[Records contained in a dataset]
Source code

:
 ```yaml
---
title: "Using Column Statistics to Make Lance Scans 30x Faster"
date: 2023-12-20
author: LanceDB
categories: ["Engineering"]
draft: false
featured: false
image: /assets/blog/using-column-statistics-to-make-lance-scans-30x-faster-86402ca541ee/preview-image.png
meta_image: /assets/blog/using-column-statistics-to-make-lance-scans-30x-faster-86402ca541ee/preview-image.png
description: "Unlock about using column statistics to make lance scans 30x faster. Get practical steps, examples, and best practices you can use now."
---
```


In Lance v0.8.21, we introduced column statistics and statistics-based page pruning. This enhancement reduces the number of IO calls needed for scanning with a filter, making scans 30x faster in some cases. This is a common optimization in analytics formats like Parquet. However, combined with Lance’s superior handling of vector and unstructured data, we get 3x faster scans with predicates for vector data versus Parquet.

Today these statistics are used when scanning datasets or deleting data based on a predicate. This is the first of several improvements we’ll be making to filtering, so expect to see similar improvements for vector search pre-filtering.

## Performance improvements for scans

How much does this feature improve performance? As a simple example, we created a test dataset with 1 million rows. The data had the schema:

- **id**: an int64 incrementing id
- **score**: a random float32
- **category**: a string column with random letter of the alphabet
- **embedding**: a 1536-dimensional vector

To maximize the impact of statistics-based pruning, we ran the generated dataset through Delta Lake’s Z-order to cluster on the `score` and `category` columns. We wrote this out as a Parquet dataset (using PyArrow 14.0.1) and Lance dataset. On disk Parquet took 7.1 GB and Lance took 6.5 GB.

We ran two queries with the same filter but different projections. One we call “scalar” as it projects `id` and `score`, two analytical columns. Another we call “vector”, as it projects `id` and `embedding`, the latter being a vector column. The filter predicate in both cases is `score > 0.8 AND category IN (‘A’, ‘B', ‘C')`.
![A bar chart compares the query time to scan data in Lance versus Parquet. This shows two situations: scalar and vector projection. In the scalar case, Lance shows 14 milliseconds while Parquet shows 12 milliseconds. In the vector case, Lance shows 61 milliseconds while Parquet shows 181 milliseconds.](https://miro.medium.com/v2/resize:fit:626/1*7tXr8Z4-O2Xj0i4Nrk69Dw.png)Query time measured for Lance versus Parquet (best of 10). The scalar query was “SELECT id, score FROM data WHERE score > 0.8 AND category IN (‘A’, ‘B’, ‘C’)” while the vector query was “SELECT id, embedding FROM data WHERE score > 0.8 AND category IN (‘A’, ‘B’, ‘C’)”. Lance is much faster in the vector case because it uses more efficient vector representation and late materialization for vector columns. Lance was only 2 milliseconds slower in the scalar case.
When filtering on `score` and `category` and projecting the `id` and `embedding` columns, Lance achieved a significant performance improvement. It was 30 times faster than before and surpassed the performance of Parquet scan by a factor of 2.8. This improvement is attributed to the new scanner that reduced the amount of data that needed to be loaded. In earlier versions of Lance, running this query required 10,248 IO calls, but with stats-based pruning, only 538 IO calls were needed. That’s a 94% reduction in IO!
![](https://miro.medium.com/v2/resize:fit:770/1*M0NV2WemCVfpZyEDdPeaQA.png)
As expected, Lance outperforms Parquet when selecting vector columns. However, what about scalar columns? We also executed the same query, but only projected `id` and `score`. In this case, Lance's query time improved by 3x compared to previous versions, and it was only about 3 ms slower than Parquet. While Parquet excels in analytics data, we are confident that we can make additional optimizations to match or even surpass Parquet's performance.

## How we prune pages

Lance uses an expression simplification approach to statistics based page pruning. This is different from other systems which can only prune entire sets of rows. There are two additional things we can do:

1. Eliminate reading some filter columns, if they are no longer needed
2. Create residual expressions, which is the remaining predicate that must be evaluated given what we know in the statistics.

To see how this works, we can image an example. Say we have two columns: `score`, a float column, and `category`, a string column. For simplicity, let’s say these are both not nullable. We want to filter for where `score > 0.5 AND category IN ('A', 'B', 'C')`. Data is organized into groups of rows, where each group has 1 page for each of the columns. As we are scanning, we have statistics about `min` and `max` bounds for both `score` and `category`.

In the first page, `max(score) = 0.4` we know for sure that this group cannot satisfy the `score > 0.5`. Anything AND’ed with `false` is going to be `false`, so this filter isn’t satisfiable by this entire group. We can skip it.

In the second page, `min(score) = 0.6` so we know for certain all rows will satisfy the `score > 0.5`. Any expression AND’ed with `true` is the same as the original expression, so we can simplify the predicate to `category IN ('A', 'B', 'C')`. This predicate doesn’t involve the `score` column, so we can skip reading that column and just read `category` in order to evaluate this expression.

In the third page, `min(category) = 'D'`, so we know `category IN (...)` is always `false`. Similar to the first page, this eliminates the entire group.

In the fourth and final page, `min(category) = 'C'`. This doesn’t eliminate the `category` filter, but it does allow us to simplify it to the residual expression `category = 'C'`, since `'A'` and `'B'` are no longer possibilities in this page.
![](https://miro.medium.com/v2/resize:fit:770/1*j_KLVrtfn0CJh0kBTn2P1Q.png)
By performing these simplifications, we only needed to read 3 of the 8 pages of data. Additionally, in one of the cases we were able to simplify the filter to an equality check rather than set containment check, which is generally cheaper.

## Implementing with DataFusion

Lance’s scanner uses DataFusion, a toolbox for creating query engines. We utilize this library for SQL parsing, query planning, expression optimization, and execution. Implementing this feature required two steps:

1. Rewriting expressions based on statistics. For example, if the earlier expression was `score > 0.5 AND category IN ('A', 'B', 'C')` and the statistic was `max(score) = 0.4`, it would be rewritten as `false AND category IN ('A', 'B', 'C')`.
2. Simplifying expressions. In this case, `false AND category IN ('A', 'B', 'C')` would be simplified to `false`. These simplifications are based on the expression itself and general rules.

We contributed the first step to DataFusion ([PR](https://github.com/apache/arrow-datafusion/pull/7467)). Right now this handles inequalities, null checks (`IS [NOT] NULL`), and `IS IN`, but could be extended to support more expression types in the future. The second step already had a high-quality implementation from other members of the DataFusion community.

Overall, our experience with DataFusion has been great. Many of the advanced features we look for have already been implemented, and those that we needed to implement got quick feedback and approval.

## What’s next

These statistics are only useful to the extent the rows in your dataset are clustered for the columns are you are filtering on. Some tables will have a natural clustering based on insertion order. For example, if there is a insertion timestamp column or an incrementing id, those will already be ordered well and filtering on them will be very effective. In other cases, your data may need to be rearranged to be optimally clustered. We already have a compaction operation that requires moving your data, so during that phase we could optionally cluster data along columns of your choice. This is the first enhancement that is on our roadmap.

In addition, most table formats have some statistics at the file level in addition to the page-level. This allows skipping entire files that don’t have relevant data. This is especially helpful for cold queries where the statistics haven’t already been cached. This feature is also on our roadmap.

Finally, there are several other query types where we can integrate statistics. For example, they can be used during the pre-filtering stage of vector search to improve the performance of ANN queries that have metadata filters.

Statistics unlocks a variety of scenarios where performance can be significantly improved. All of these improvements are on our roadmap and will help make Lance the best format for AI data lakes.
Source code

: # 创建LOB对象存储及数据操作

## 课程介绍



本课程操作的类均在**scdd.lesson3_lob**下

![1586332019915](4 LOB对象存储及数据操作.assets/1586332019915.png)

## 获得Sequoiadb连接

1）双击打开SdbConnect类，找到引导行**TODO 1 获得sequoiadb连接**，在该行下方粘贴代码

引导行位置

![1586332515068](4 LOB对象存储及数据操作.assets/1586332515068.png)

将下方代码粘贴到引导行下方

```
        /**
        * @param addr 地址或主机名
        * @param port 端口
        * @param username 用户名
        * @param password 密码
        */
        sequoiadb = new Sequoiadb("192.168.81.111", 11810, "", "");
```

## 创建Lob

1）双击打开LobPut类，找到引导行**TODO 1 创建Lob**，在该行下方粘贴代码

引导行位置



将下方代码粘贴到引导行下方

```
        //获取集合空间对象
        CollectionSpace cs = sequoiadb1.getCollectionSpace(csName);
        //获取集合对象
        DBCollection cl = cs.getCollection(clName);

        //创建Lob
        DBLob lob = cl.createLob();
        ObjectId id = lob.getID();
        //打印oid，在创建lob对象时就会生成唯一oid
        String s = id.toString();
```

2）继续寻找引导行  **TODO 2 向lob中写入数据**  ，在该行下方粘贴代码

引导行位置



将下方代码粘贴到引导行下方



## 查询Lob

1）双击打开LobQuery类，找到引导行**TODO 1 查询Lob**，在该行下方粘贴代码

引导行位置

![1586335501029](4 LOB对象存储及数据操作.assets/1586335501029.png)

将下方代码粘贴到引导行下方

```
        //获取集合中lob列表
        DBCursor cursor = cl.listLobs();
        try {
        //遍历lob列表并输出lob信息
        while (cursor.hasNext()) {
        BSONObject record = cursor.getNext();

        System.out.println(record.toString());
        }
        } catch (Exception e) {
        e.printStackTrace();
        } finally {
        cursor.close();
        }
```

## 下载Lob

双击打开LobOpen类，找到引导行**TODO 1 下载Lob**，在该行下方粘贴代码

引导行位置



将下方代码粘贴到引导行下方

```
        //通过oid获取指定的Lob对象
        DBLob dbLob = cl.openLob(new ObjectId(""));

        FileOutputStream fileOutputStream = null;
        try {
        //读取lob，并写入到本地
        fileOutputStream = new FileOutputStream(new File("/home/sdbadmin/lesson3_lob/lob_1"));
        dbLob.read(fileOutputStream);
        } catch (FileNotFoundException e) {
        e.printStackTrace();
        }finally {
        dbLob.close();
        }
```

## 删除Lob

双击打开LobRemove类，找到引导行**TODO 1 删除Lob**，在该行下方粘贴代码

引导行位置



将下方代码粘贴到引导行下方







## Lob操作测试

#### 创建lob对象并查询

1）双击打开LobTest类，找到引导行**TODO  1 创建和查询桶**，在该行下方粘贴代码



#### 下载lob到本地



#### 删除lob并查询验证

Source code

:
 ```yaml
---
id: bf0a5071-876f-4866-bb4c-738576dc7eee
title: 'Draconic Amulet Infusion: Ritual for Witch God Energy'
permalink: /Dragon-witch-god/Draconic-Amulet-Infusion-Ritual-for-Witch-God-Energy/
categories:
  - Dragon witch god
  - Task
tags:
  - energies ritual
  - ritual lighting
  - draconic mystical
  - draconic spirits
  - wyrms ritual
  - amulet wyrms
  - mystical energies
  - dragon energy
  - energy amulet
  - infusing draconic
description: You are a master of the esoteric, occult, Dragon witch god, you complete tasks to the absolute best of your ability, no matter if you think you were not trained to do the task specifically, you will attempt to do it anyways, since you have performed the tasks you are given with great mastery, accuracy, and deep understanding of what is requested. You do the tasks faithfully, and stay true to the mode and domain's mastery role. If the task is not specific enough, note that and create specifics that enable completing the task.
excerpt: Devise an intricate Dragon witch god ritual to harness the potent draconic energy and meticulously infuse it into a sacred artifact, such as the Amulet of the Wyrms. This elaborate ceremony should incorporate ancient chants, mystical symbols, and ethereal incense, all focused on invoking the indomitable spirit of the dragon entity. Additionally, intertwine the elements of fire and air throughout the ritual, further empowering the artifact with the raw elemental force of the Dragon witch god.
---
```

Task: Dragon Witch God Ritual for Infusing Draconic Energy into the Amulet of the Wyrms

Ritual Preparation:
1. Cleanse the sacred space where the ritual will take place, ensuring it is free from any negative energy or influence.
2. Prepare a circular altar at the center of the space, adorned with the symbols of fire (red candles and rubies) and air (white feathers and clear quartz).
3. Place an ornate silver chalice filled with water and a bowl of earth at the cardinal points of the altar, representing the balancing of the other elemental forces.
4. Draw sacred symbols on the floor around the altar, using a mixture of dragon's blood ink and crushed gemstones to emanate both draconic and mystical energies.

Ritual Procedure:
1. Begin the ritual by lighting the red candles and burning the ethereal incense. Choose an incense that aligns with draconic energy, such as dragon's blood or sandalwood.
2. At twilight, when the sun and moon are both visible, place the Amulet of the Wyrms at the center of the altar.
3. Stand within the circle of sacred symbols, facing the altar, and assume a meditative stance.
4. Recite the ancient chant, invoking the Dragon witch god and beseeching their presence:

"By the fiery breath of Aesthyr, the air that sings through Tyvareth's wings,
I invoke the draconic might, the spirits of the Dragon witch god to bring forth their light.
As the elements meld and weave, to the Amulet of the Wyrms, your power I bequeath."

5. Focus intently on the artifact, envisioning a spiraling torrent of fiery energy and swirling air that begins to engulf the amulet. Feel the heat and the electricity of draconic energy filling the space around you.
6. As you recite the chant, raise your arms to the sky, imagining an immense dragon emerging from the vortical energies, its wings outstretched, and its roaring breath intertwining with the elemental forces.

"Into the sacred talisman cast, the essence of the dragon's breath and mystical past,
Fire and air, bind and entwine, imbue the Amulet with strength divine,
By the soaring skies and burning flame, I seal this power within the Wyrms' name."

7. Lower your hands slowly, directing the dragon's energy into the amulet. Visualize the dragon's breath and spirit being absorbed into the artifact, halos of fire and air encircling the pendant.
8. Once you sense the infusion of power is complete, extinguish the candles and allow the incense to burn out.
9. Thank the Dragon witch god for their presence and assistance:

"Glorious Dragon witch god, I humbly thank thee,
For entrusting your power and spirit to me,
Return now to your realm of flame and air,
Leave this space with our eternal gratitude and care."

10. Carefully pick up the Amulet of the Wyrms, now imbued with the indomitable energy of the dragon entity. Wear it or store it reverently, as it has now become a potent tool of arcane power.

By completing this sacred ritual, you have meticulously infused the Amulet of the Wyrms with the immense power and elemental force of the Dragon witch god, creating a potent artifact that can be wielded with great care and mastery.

### [Try it]
Copy range, inclusive: the line holding "By performing these" to the line holding "## Implementing with DataFusion". Reproduce exactly those lines of the records above and no others.

### [Response for this exercise]
By performing these simplifications, we only needed to read 3 of the 8 pages of data. Additionally, in one of the cases we were able to simplify the filter to an equality check rather than set containment check, which is generally cheaper.

## Implementing with DataFusion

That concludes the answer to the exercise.